Levothyroxine Therapy

right arrow Matthew C. Leinung, MD

1 April 1994 | Volume 120 Issue 7 | Pages 619-620


TO THE EDITOR:

I take exception to the outdated recommendation in the otherwise excellent review of thyroid hormone use [1] for using levothyroxine to temporarily suppress solitary, nonfunctioning, benign nodules [2, 3]. The authors admit that randomized controlled trials do not show any benefit of levothyroxine use over placebo in shrinking nodules.
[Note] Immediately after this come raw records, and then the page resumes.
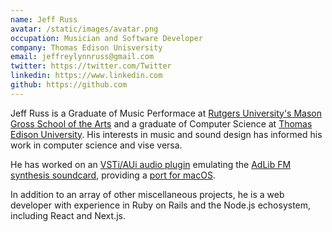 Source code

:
 ```yaml
---
name: Jeff Russ
avatar: /static/images/avatar.png
occupation: Musician and Software Developer
company: Thomas Edison Unisversity
email: jeffreylynnruss@gmail.com
twitter: https://twitter.com/Twitter
linkedin: https://www.linkedin.com
github: https://github.com
---
```


Jeff Russ is a Graduate of Music Performace at [Rutgers University's Mason Gross School of the Arts](https://www.masongross.rutgers.edu/) and a graduate of Computer Science at [Thomas Edison University](https://www.tesu.edu/). His interests in music and sound design has informed his work in computer science and vise versa.

He has worked on an [VSTi/AUi audio plugin](https://github.com/bsutherland/JuceOPLVSTi) emulating the [AdLib FM synthesis soundcard](<https://en.wikipedia.org/wiki/Ad_Lib,_Inc.#AdLib_Music_Synthesizer_Card_(1987)>), providing a [port for macOS](https://github.com/Jeff-Russ/AdlibBlaster).

In addition to an array of other miscellaneous projects, he is a web developer with experience in Ruby on Rails and the Node.js echosystem, including React and Next.js.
What, then, is being accomplished? Because thyroid cancers respond to levothyroxine therapy, those whose nodules shrink, still require observation and possible repeat biopsy [2]. Surgery is generally recommended if the nodule grows, whether or not the patient is receiving levothyroxine. If the size of the nodule remains unchanged, management is the same, regardless of suppressive therapy (that is, observation and perhaps future repeat biopsy). Thus, patient management is essentially unchanged. Furthermore, no data indicate a better outcome (fewer thyroidectomies or a lower rate of malignant transformation) with suppressive therapy.

One potential indication for suppressive therapy is when surgical removal is being considered for size alone because shrinkage of the nodule might prevent surgery. Short-term levothyroxine therapy may not always be benign [4], and the potential benefits must outweigh the risk.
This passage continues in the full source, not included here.